Garfield at Large
- Garfield at Large, 1980 edition.
- Author: Jim Davis
- Language: English
- Subject: Comics
- Genre: Humor, Slapstick
- Publisher: Ballantine Books (USA)
- Publication date: February 21, 1980
- Publication place: United States
- Media type: Trade paperback
- Followed by: Garfield Gains Weight

= Garfield at Large =

1980 book by Jim Davis

Garfield at Large is the first compilation book of panels from the comic strip Garfield. The book was originally published by Ballantine Books in the United States in 1980 and the strips date from June 19, 1978, to January 22, 1979.

==History==
Prior to its publication, comic strip compilations were most commonly formatted like a standard paperback book with the panels running down the page. Jim Davis, Garfield's author, disliked the idea and convinced Ballantine to print the strips from left to right, as they would have appeared in the newspaper. This resulted in the final product being shorter from top to bottom and much wider from side to side than the average paperback book. This layout became known in the publishing industry as the "Garfield format", and was later adapted by other book publishers as well. Davis noted that such a format became popular for comic strip compilations, such as those of The Far Side. The book was number one on The New York Times bestseller list for almost two years.

In the original editions, the strips were published in black and white, including the Sunday strips, which appeared in color originally in their newspaper format.
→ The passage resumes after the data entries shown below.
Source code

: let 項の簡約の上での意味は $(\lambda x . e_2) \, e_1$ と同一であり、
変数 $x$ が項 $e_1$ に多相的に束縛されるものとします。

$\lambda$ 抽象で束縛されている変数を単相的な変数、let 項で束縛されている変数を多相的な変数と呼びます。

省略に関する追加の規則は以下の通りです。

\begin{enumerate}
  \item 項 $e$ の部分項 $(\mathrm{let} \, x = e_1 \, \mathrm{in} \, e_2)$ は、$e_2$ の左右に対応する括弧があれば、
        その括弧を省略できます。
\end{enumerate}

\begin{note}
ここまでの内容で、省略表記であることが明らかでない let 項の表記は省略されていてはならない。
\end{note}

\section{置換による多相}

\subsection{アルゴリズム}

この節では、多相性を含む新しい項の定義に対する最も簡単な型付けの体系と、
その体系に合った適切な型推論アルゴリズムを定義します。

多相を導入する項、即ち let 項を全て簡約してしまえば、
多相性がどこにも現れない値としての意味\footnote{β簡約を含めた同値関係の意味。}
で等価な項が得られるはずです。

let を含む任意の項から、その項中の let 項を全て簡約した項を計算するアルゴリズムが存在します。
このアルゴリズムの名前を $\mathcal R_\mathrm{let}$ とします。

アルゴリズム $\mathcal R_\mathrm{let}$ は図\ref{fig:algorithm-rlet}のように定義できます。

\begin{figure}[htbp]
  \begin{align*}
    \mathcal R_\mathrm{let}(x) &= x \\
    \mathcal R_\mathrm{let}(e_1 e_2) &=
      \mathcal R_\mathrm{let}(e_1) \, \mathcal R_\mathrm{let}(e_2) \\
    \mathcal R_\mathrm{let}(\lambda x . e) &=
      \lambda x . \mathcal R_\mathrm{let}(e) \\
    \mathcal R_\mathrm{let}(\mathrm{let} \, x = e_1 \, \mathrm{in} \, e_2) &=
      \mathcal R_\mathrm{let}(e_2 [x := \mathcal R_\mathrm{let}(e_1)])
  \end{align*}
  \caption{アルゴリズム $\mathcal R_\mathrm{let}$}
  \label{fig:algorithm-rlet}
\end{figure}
Garfield at Large has since been republished in full color in 2001 as part of the "Garfield Classics" series and as part of a “Fat Cat 3-Pack” (pack containing the first three books for a discounted price) in 1993 and 2001, the latter with its strips in full color. The colorized editions correct an error present in all previous editions: the July 23, 1978 strip originally had the first panel (Garfield hopping down the stairs) printed as the fourth panel.

The reissued, colorized 2001 edition of Garfield at Large.